A explicação para a demora é simples: até hoje, o governo americano vinha sendo capaz de construir as estradas. Mas a realidade mudou. "Não conseguimos mais dar conta dos investimentos, por isso estamos incentivando os parceiros privados. O trânsito atingiu níveis de epidemia", afirmou ontem Maria Cino, secretária federal dos transportes, durante o 74th International Bridge, Tunnel and Turnpike Association (IBTTA), encontro da entidade que reúne empresas do setor de concessão.

Segundo dados do Departamento de Transportes dos Estados Unidos, desde a década de 60 a frota americana de carros cresceu 300%, enquanto a estrutura viária aumentou 12%.

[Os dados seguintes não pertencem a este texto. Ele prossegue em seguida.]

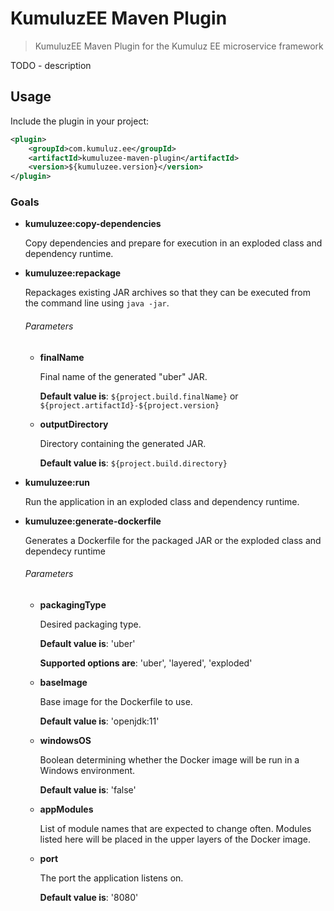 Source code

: # KumuluzEE Maven Plugin

> KumuluzEE Maven Plugin for the Kumuluz EE microservice framework

TODO - description

## Usage

Include the plugin in your project:

```xml
<plugin>
    <groupId>com.kumuluz.ee</groupId>
    <artifactId>kumuluzee-maven-plugin</artifactId>
    <version>${kumuluzee.version}</version>
</plugin>
```

### Goals

* __kumuluzee:copy-dependencies__
    
    Copy dependencies and prepare for execution in an exploded class and dependency runtime.


* __kumuluzee:repackage__

    Repackages existing JAR archives so that they can be executed from the command line using `java -jar`.
    
    ###### Parameters
    
    * __finalName__
    
        Final name of the generated "uber" JAR.
        
        __Default value is__: `${project.build.finalName}` or `${project.artifactId}-${project.version}`
        
    * __outputDirectory__
    
        Directory containing the generated JAR.
        
        __Default value is__: `${project.build.directory}`
    
* __kumuluzee:run__

    Run the application in an exploded class and dependency runtime.


* __kumuluzee:generate-dockerfile__

    Generates a Dockerfile for the packaged JAR or the exploded class and dependecy runtime

    ###### Parameters

    * __packagingType__

        Desired packaging type.

        __Default value is__: 'uber'

        __Supported options are__: 'uber', 'layered', 'exploded'

    * __baseImage__

        Base image for the Dockerfile to use.

        __Default value is__: 'openjdk:11'

    * __windowsOS__

        Boolean determining whether the Docker image will be run in a Windows environment.

        __Default value is__: 'false'


    * __appModules__

        List of module names that are expected to change often. Modules listed here will be placed in the upper layers of the Docker image.

    * __port__

        The port the application listens on.

        __Default value is__: '8080'
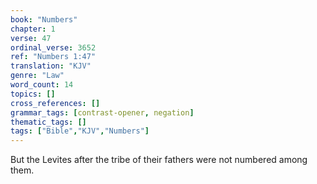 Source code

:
 ```yaml
---
book: "Numbers"
chapter: 1
verse: 47
ordinal_verse: 3652
ref: "Numbers 1:47"
translation: "KJV"
genre: "Law"
word_count: 14
topics: []
cross_references: []
grammar_tags: [contrast-opener, negation]
thematic_tags: []
tags: ["Bible","KJV","Numbers"]
---
```

But the Levites after the tribe of their fathers were not numbered among them.
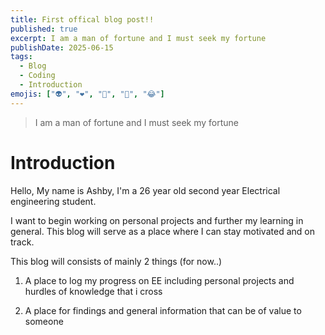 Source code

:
 ```yaml
---
title: First offical blog post!!
published: true
excerpt: I am a man of fortune and I must seek my fortune
publishDate: 2025-06-15
tags:
  - Blog
  - Coding
  - Introduction
emojis: ["👽", "❤️", "🎉", "🤔", "😂"]
---
```

> I am a man of fortune and I must seek my fortune

# Introduction

Hello, My name is Ashby, I'm a 26 year old second year Electrical engineering student.

I want to begin working on personal projects and further my learning in general. This blog will serve as a place where I can stay motivated and on track.

This blog will consists of mainly 2 things (for now..)

1.  A place to log my progress on EE including personal projects and hurdles of knowledge that i cross
    
2.  A place for findings and general information that can be of value to someone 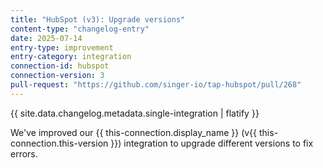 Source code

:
 ```yaml
---
title: "HubSpot (v3): Upgrade versions"
content-type: "changelog-entry"
date: 2025-07-14
entry-type: improvement
entry-category: integration
connection-id: hubspot
connection-version: 3
pull-request: "https://github.com/singer-io/tap-hubspot/pull/268"
---
```

{{ site.data.changelog.metadata.single-integration | flatify }}

We've improved our {{ this-connection.display_name }} (v{{ this-connection.this-version }}) integration to upgrade different versions to fix errors. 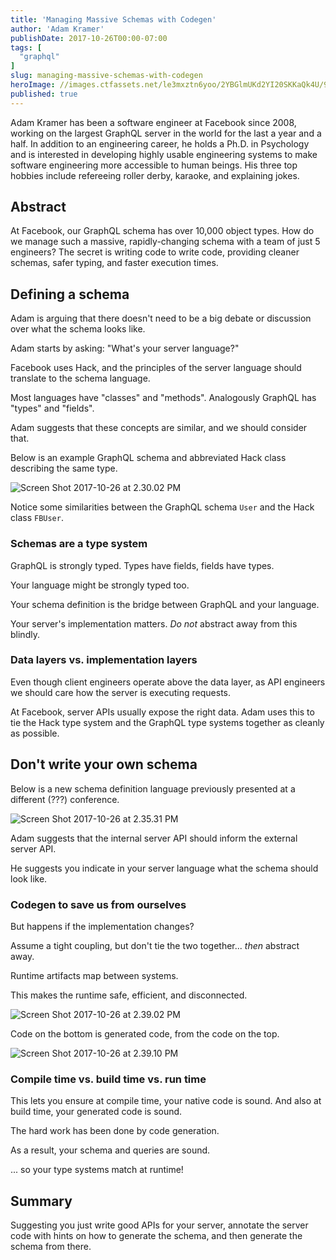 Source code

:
 ```yaml
---
title: 'Managing Massive Schemas with Codegen'
author: 'Adam Kramer'
publishDate: 2017-10-26T00:00-07:00
tags: [
  "graphql"
]
slug: managing-massive-schemas-with-codegen
heroImage: //images.ctfassets.net/le3mxztn6yoo/2YBGlmUKd2YI20SKKaQk4U/96abd1cef08936f9fec31818980516a3/graphql.png
published: true
---
```



Adam Kramer has been a software engineer at Facebook since 2008, working on the largest GraphQL server in the world for the last a year and a half. In addition to an engineering career, he holds a Ph.D. in Psychology and is interested in developing highly usable engineering systems to make software engineering more accessible to human beings. His three top hobbies include refereeing roller derby, karaoke, and explaining jokes.

## Abstract

At Facebook, our GraphQL schema has over 10,000 object types. How do we manage such a massive, rapidly-changing schema with a team of just 5 engineers? The secret is writing code to write code, providing cleaner schemas, safer typing, and faster execution times.

## Defining a schema

Adam is arguing that there doesn't need to be a big debate or discussion over what the schema looks like.

Adam starts by asking: "What's your server language?"

Facebook uses Hack, and the principles of the server language should translate to the schema language.

Most languages have "classes" and "methods". Analogously GraphQL has "types" and "fields".

Adam suggests that these concepts are similar, and we should consider that.


Below is an example GraphQL schema and abbreviated Hack class describing the same type.

![Screen Shot 2017-10-26 at 2.30.02 PM](//images.contentful.com/le3mxztn6yoo/57MGTecbNeOIY8gKyKs2Ae/cf253c8b7990bc13b66698d6748fd314/Screen_Shot_2017-10-26_at_2.30.02_PM.png)

Notice some similarities between the GraphQL schema `User` and the Hack class `FBUser`.

### Schemas are a type system

GraphQL is strongly typed. Types have fields, fields have types.

Your language might be strongly typed too.

Your schema definition is the bridge between GraphQL and your language.

Your server's implementation matters. _Do not_ abstract away from this blindly.


### Data layers vs. implementation layers

Even though client engineers operate above the data layer, as API engineers we should care how the server is executing requests.

At Facebook, server APIs usually expose the right data. Adam uses this to tie the Hack type system and the GraphQL type systems together as cleanly as possible.

## Don't write your own schema


Below is a new schema definition language previously presented at a different (???) conference.


![Screen Shot 2017-10-26 at 2.35.31 PM](//images.contentful.com/le3mxztn6yoo/4VqEzNBbrWSkyuiEs0AwA/57a62f0767263bbc8c5db75938fa3740/Screen_Shot_2017-10-26_at_2.35.31_PM.png)

Adam suggests that the internal server API should inform the external server API.

He suggests you indicate in your server language what the schema should look like.


### Codegen to save us from ourselves

But happens if the implementation changes?

Assume a tight coupling, but don't tie the two together... _then_ abstract away.

Runtime artifacts map between systems.

This makes the runtime safe, efficient, and disconnected.

![Screen Shot 2017-10-26 at 2.39.02 PM](//images.contentful.com/le3mxztn6yoo/a6b9v3MQDYsQ4Oao0OgOg/810a9520b0aeedcf35c6baf5222a9b33/Screen_Shot_2017-10-26_at_2.39.02_PM.png)

Code on the bottom is generated code, from the code on the top.

![Screen Shot 2017-10-26 at 2.39.10 PM](//images.contentful.com/le3mxztn6yoo/ZyrHeyTPq0iSgSo6WwssM/e5018b371d2fe32e1c0e984085863ba9/Screen_Shot_2017-10-26_at_2.39.10_PM.png)

### Compile time vs. build time vs. run time

This lets you ensure at compile time, your native code is sound. And also at build time, your generated code is sound.

The hard work has been done by code generation.

As a result, your schema and queries are sound.

... so your type systems match at runtime!

## Summary

Suggesting you just write good APIs for your server, annotate the server code with hints on how to generate the schema, and then generate the schema from there.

Além de estar sem fundos para construir novas vias, os Estados viram no processo de privatização das estradas uma fórmula para encher seus cofres.

Pela Chicago Skyway, uma ponte de pouco mais de 12 quilômetros, a cidade de Chicago recebeu US$ 1,8 bilhão no ano passado ao concedê-la por 99 anos a um consórcio formado entre a australiana Macquaire e a espanhola Cintra.

O assunto, entretanto, vem levantando polêmicas no país. "A privatização das rodovias não é totalmente aceita aqui. Muitas pessoas acreditam que as estradas são públicas e que, portanto, empresas privadas não podem ter lucro com elas", disse Patrick Jones, diretor-executivo do IBTTA. Além de ter de pagar pedágios onde antes o uso era livre, as pessoas verão o preço das tarifas subir com a privatização.

O processo vem atraindo as maiores empresas de concessão rodoviária do mundo, como Cintra, Abertis, CCR/Brisa e Autostrade. Em sua maioria européias, essas companhias querem se posicionar para ganhar uma fatia desse novo e atraente mercado que se abre.

"Temos uma vantagem competitiva. Enquanto os americanos estão aprendendo como explorar as estradas, nós já sabemos fazer isso", explicou Jordi Graells, diretor da área internacional da Abertis, empresa de concessões espanhola.

A brasileira Companhia de Concessões Rodoviárias (CCR), por exemplo, decidiu unir sua experiência em privatização de rodovias com o histórico da Brisa de construir e explorar novas estradas. Elas criaram um consórcio para atuar nos Estados Unidos.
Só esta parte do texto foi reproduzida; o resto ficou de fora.